Involvement in the cadet movement has the ability to build personal character and few know the truth of that more than Lt.-Cmdr Gerald Hartley.
The Corner Brook resident officially retired from the cadet movement during a formal ceremony at the Gallipoli Armoury Friday evening after a career that began when he was a young air cadet in 1966.
He is known mostly, however, for his commitment and dedication to the sea cadet movement, having joined the 184 Royal Canadian Sea Cadet Corps Curling in 1969.
He eventually moved up the ranks, remaining involved with the Corner Brook sea cadet corps long after his youth cadet career ended in 1972 and becoming its commanding officer in 1987.
He would spend 19 of the next 23 years as the commanding officer and has held various positions within the sea cadet community in Atlantic Canada since.
His most recent positions were as acting commanding officer of 3012 Lynx Army Cadet Corps in Lourdes, the area elemental advisor for all units in the Corner Brook area and the officer in charge of the West Coast Newfoundland Nautical Sail Training Site in Pasadena, a position he has held since 1997.
Hartley said the most rewarding aspect of his impressive sea cadet career has been watching the multitude of youth between the ages of 13 and 19 come up through the cadet system through the years.
He said every cadet has an opportunity to challenge themselves and achieve high standards in the realms of leadership, citizenship, responsibility and fitness through the training and experiences offered by cadets.
“The majority of them were successful in the careers they selected and I did my best to help provide a positive track for them to follow in their personal development,” Hartley said in an interview before Friday evening’s ceremony.
Of course, it has been a character-building experience for Hartley himself too.
“I went through a lot of the same programs,” he said. “I achieved a lot of things and that’s where my experiences came from.

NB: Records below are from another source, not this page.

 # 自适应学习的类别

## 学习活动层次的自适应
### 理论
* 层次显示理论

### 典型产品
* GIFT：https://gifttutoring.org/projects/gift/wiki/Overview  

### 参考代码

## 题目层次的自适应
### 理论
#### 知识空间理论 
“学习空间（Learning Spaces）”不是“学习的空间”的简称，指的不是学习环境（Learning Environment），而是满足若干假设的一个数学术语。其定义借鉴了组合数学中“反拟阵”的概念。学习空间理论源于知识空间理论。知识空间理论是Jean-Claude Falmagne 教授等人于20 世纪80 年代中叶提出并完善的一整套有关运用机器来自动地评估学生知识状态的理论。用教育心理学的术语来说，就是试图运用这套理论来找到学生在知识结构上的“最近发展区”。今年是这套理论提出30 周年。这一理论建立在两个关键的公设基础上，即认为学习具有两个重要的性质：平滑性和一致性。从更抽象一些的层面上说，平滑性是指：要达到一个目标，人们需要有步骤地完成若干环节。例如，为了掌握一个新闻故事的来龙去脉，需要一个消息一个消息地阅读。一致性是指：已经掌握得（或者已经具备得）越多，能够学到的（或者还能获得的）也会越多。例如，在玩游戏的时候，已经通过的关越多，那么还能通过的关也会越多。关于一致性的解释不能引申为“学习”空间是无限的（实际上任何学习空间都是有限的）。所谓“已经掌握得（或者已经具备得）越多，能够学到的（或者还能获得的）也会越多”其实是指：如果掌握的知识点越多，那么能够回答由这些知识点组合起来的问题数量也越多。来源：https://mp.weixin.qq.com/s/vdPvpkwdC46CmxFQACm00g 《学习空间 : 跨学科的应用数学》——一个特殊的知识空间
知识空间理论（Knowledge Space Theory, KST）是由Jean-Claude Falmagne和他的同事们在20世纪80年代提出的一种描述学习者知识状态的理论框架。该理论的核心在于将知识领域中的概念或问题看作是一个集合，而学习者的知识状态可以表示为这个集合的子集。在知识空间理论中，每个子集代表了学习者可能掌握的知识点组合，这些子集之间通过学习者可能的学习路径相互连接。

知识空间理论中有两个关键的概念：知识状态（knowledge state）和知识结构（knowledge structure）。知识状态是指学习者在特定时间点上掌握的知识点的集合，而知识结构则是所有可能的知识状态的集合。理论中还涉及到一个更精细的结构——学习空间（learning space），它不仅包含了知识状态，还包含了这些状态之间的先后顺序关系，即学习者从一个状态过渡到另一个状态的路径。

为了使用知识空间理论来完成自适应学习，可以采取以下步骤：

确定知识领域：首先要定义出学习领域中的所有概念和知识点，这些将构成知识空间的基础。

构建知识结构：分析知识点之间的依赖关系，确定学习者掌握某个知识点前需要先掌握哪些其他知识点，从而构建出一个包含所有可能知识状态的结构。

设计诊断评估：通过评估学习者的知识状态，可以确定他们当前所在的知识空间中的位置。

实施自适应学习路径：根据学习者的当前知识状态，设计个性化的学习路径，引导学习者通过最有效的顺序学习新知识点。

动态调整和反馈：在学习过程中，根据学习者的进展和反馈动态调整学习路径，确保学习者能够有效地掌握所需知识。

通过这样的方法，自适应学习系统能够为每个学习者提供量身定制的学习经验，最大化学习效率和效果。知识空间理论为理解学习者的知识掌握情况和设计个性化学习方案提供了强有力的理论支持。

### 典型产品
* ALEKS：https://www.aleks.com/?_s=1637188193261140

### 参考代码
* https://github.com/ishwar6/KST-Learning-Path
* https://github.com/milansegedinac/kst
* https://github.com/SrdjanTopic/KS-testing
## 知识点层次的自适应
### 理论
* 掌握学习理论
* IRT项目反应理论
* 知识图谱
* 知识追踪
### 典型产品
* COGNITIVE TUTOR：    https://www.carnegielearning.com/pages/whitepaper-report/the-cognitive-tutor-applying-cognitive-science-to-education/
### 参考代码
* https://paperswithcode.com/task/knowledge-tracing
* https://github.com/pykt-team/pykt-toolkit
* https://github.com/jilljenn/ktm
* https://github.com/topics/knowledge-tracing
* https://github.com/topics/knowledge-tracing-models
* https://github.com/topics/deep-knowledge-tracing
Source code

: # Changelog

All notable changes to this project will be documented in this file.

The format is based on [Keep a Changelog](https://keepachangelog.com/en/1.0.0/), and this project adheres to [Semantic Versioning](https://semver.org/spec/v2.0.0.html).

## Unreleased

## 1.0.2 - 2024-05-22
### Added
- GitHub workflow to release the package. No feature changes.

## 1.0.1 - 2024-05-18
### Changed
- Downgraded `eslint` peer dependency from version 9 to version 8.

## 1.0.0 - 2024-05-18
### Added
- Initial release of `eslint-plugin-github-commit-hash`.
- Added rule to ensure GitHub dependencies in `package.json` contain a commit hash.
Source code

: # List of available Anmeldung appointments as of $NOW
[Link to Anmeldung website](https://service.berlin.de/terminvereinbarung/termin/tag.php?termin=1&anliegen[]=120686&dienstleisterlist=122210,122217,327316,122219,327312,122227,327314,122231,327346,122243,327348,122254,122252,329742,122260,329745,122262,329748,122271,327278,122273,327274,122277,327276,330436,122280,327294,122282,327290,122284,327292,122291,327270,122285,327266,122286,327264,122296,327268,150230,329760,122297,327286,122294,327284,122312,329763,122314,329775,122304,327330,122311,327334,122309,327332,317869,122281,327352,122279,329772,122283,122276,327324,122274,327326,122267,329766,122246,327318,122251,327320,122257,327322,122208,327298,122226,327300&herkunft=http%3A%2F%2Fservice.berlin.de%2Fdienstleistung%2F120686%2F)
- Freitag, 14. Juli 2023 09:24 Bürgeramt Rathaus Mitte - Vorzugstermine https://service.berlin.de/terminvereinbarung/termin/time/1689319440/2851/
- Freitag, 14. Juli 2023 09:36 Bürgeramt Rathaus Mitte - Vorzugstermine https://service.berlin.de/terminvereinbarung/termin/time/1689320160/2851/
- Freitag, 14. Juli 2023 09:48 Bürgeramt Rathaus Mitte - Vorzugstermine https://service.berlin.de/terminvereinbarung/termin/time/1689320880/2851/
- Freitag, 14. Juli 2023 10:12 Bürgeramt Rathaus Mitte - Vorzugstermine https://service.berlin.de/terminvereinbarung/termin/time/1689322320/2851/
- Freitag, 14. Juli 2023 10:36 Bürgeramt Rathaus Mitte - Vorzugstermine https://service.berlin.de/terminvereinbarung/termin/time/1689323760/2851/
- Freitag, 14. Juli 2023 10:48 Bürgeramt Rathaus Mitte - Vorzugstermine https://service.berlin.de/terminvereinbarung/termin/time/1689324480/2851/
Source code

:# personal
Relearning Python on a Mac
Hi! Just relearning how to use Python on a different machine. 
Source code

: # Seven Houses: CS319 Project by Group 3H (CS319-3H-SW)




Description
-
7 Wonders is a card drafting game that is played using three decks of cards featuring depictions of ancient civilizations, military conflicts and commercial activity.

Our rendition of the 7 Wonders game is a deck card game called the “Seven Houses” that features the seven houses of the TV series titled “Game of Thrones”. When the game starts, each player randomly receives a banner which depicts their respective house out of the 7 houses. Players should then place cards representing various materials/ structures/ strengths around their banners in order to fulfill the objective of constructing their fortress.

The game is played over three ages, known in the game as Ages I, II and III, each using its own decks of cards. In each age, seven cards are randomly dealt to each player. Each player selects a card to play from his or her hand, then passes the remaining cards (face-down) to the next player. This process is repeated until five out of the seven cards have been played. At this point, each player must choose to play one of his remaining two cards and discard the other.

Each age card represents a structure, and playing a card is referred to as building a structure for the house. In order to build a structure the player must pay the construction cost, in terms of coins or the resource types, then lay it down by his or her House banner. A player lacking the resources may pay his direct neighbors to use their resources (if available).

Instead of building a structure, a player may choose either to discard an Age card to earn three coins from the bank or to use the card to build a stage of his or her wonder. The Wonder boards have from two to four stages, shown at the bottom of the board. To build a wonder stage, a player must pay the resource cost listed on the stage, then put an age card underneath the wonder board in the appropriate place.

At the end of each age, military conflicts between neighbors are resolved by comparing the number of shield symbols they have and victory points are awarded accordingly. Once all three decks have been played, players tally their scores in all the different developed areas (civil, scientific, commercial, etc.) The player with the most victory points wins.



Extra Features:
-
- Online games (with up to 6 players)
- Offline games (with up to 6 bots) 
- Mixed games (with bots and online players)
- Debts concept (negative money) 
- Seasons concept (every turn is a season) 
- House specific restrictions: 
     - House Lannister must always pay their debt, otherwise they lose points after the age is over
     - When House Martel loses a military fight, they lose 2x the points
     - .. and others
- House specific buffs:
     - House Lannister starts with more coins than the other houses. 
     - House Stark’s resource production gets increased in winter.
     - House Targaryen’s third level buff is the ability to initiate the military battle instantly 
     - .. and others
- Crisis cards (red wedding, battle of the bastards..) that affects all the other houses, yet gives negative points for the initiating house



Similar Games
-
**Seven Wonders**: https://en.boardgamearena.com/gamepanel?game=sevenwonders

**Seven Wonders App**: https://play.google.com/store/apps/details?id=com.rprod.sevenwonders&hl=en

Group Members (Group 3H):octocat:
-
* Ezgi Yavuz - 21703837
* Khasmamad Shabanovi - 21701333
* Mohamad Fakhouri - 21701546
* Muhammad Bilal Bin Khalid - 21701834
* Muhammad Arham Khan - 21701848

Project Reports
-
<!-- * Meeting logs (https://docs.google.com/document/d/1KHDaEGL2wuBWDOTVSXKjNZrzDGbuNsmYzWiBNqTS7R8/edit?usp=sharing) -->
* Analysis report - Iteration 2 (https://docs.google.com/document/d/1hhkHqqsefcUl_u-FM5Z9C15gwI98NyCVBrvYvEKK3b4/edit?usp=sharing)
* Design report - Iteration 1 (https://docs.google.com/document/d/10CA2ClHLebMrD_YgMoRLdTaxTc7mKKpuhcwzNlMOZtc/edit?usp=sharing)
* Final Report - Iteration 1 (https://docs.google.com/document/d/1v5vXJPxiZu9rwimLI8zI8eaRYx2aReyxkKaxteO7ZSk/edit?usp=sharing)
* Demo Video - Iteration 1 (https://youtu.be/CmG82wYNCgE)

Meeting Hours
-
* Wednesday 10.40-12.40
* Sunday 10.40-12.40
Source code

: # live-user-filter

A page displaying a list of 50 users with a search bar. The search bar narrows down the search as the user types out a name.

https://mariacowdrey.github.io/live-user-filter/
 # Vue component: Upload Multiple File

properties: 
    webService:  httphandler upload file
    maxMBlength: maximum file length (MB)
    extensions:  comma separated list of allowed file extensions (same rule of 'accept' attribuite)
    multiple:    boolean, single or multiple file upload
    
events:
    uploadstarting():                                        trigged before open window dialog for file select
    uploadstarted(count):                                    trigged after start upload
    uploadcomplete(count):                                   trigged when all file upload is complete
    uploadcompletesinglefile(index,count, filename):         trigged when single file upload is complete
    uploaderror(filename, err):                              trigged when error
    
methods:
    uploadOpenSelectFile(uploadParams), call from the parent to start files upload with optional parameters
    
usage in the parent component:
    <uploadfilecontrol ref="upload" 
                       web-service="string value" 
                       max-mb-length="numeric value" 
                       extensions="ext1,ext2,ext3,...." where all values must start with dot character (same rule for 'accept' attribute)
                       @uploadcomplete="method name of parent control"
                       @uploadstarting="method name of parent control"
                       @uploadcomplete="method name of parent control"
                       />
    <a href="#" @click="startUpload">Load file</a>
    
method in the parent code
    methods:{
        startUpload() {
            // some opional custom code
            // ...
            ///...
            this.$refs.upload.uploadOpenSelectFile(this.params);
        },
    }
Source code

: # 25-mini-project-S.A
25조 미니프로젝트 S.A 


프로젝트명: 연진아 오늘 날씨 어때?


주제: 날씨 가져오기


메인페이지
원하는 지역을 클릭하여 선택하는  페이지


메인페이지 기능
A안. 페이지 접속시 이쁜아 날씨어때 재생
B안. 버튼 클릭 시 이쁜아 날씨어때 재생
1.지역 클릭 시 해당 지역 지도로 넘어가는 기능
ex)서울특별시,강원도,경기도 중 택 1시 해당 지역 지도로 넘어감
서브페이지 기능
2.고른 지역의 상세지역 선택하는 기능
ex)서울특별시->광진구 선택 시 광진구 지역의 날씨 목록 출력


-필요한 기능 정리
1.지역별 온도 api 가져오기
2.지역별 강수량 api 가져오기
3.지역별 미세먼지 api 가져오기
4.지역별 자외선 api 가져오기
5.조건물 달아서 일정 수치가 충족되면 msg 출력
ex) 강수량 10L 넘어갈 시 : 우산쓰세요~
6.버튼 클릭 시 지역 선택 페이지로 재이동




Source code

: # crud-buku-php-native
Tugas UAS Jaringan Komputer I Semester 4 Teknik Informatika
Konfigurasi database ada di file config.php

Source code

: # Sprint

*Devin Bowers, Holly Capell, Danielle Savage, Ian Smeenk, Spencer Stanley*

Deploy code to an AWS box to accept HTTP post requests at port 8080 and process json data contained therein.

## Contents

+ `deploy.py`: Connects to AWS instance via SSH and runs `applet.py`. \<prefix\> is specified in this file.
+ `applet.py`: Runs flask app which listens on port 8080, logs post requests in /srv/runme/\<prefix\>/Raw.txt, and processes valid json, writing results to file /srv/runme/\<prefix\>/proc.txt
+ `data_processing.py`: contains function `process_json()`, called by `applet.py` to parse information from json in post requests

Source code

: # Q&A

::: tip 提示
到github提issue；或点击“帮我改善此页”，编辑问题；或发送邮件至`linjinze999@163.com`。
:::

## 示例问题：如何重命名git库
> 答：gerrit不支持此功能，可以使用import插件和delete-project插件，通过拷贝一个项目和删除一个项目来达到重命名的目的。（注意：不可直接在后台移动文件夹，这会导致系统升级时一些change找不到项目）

You just try to pass these on to the cadets, so they can decide on a positive track in their lives.”
The cadet life has been a family affair for the Hartleys. In addition to the steadfast support of his wife Suzan, all three of their daughters — Chrystal, Jennifer and Kelly — have become sea cadet officers with the 184 Curling Corps in Corner Brook.
“They’ve supported me over the years and they’ve done very well with the program themselves and are still involved with the corps now,” said Hartley. “I can only contribute my success to the support I’ve received, especially from my wife and the girls.”
While he is retiring from the cadets, Hartley isn’t done working. He has accepted a new job with the Canadian Forest Service division of National Resources Canada.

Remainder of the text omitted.